Nim: allow github-like search syntax in documentation browser

Created on 18 Oct 2018 · 17Comments · Source: nim-lang/Nim

TLDR

support github-like syntax in documentation search box, example:

# uses a limit of 30 search results; uses exact instead of fuzzy search
exact: "my_exact_search_term" limit:30

details

(originally proposed here: https://github.com/nim-lang/Nim/issues/9406#issuecomment-431126906)

I really like @rayman22201 's suggested exact: "my_exact_search_term" syntax, and we should allow future extensions in a way similar to github issue search (see https://help.github.com/articles/searching-issues-and-pull-requests/)

It would solve a number of issues, where there's no way to satisfy all needs ( too many / too little search results, too fuzzy / too strict, etc). Instead of guessing what user wants, let the user specify it, eg:

[docgen] search box shows irrelevant symbols: comandlines => colors: colMaroon #9406
[docgen] The search box doesn't find certain symbols, eg: fmt, multisync #9198
It is not easy to find generic procs like system.find() - Nim forum (arbitrary 19 hard limit on search results)

The simple search box can provide all user options in pure text (as opposed to lots of UI buttons/checkboxes etc); same as in google search or github issue search:
It's trivially extensible in case we need to down the line;
eg:

foobar # uses sane defaults, could be same as current search algorithm parameters
exact: "my_exact_search_term" limit:30 # uses a limit of 30 search results
regex: "color\w+"
fuzzy: kolor
in:doccomment "alias for"
in:params typedesc
foobar sort:alpha

Note: using search query box to specify search options is better than a complex UI with buttons/checkboxes: easier to copy paste / share, easier to maintain.

Most helpful comment

9198 Is a legitimate bug that I need to look into with the fuzzy matcher.

I'm not completely opposed to this idea, though I would like to get some other opinions / votes, because it adds a lot of complexity to the search.

I do have some thoughts and questions about it:

What would the default search mode be? A new user is not going to use this syntax intrinsically. Most people will just put a term in the search box.

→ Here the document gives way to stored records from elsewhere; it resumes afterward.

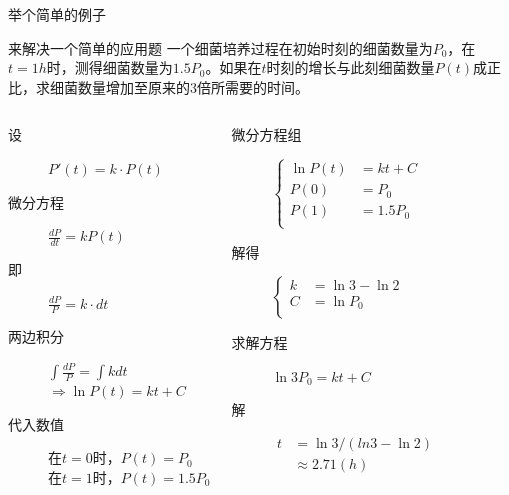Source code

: \documentclass{beamer}
\begin{document}
\begin{frame}{举个简单的例子}
\begin{exampleblock}{来解决一个简单的应用题}
一个细菌培养过程在初始时刻的细菌数量为$P_0$，在$t=1h$时，测得细菌数量为$1.5P_0$。如果在$t$时刻的增长与此刻细菌数量$P(t)$成正比，求细菌数量增加至原来的3倍所需要的时间。
\end{exampleblock}

\begin{columns}
\begin{description}
 \item[设] $P'(t) = k \cdot P(t)$ 
 \item[微分方程] $\frac{{dP}}{{dt}} = kP(t)$
 \item[即]  $\frac{{dP}}{{P}} = k \cdot dt$
 \item[两边积分] $\int {\frac{{dP}}{P} = \int {kdt} } $\\
 $ \Rightarrow \ln P(t) = kt + C$
 \item[代入数值] 在$t=0$时，$P(t)=P_0$\\
 在$t=1$时，$P(t)=1.5P_0$
\end{description}
\begin{description}
	 \item[微分方程组] $
	 \left\{
	 \begin{aligned}
	 \ln P(t) &= kt + C \\
	 P(0)&=P_0 \\
	 P(1)&=1.5P_0 \\
	 \end{aligned}
	 \right.
	 $
	 \item[解得] $
	 \left\{
	 \begin{aligned}
	 k&=\ln 3-\ln 2 \\
	 C&=\ln P_0 \\
	 \end{aligned}
	 \right.
	 $
	 \item[求解方程] $\ln 3P_0 = kt + C$
	 \item[解] $ 
	 \begin{aligned}
	 t&=\ln 3/(ln3 - \ln 2) \\
	  & \approx 2.71 (h)
	 \end{aligned}$
\end{description}
\end{columns}
\end{frame}
\end{document}
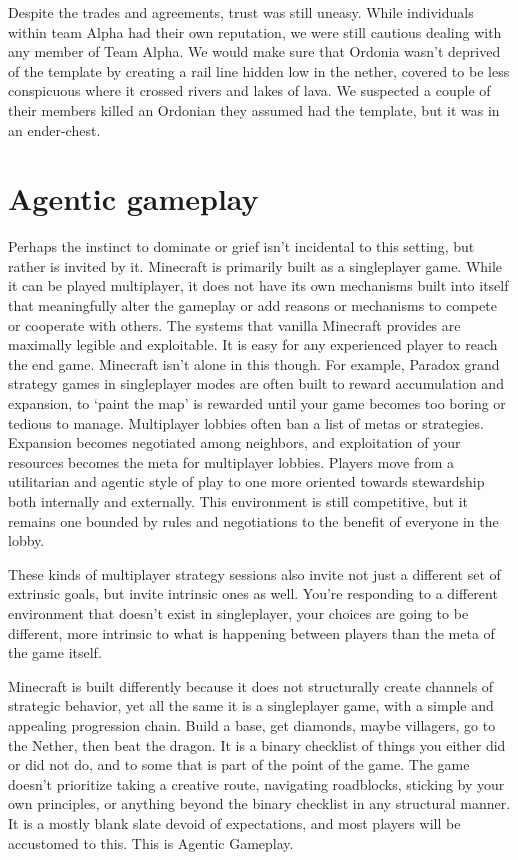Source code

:Despite the trades and agreements, trust was still uneasy. While individuals within team Alpha had their own reputation, we were still cautious dealing with any member of Team Alpha. We would make sure that Ordonia wasn't deprived of the template by creating a rail line hidden low in the nether, covered to be less conspicuous where it crossed rivers and lakes of lava. We suspected a couple of their members killed an Ordonian they assumed had the template, but it was in an ender-chest.

\section{Agentic gameplay}
Perhaps the instinct to dominate or grief isn't incidental to this setting, but rather is invited by it. Minecraft is primarily built as a singleplayer game. While it can be played multiplayer, it does not have its own mechanisms built into itself that meaningfully alter the gameplay or add reasons or mechanisms to compete or cooperate with others. The systems that vanilla Minecraft provides are maximally legible and exploitable. It is easy for any experienced player to reach the end game. Minecraft isn't alone in this though. For example, Paradox grand strategy games in singleplayer modes are often built to reward accumulation and expansion, to `paint the map' is rewarded until your game becomes too boring or tedious to manage. Multiplayer lobbies often ban a list of metas or strategies. Expansion becomes negotiated among neighbors, and exploitation of your resources becomes the meta for multiplayer lobbies. Players move from a utilitarian and agentic style of play to one more oriented towards stewardship both internally and externally. This environment is still competitive, but it remains one bounded by rules and negotiations to the benefit of everyone in the lobby.

These kinds of multiplayer strategy sessions also invite not just a different set of extrinsic goals, but invite intrinsic ones as well. You're responding to a different environment that doesn't exist in singleplayer, your choices are going to be different, more intrinsic to what is happening between players than the meta of the game itself.

Minecraft is built differently because it does not structurally create channels of strategic behavior, yet all the same it is a singleplayer game, with a simple and appealing progression chain. Build a base, get diamonds, maybe villagers, go to the Nether, then beat the dragon. It is a binary checklist of things you either did or did not do, and to some that is part of the point of the game. The game doesn't prioritize taking a creative route, navigating roadblocks, sticking by your own principles, or anything beyond the binary checklist in any structural manner. It is a mostly blank slate devoid of expectations, and most players will be accustomed to this. This is Agentic Gameplay.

My original goal for the fuzzy search was to make the search more friendly for new users, not more complex.

There needs to be very clear and obvious documentation for this search syntax and it needs to live in an easy to find place
Some of these modes would be very complex to implement / require a big change to the search mechanism. Your "in:params" or "in:doccomment" for example, would require a ctags like index built from the source code, or tap into the AST in a similar way to nimsuggest. This is a hard problem.
Also, I think it's a non-goal to fully replicate github search. This is a doc search, not a code source search. There are other / better tools for that.
The search mechanism currently currently uses the index that is generated from the docs as it's database. It's not a full text search, or a source code search, or anything that fancy.
It's actually fairly simple, and I think that is by design. I don't think we need to go overboard with search modes.
I think this idea is orthogonal to having a separate page that just shows search results. That is a standard practice that many websites use, including github. it's familiar to users, and reduces clutter on the actual doc pages. It's also much less complicated then having to remember to type "limit: 30" all the time.
Speaking of the "limit: 30" syntax, if you don't do specify a limit, what is the default? If you forget one of these parameters, sensible defaults need to be in place. Another reason I think a separate search results page is a better solution to this particular problem of limited search results.

In the end, my biggest issue is that that this kind of complex search command syntax is a "pro user" feature, that many people do not use naturally, especially new users, and those are the people that benefit the most from document search.

rayman22201 on 19 Oct 2018

👍4

All 17 comments

9198 Is a legitimate bug that I need to look into with the fuzzy matcher.

I'm not completely opposed to this idea, though I would like to get some other opinions / votes, because it adds a lot of complexity to the search.

I do have some thoughts and questions about it:

What would the default search mode be? A new user is not going to use this syntax intrinsically. Most people will just put a term in the search box.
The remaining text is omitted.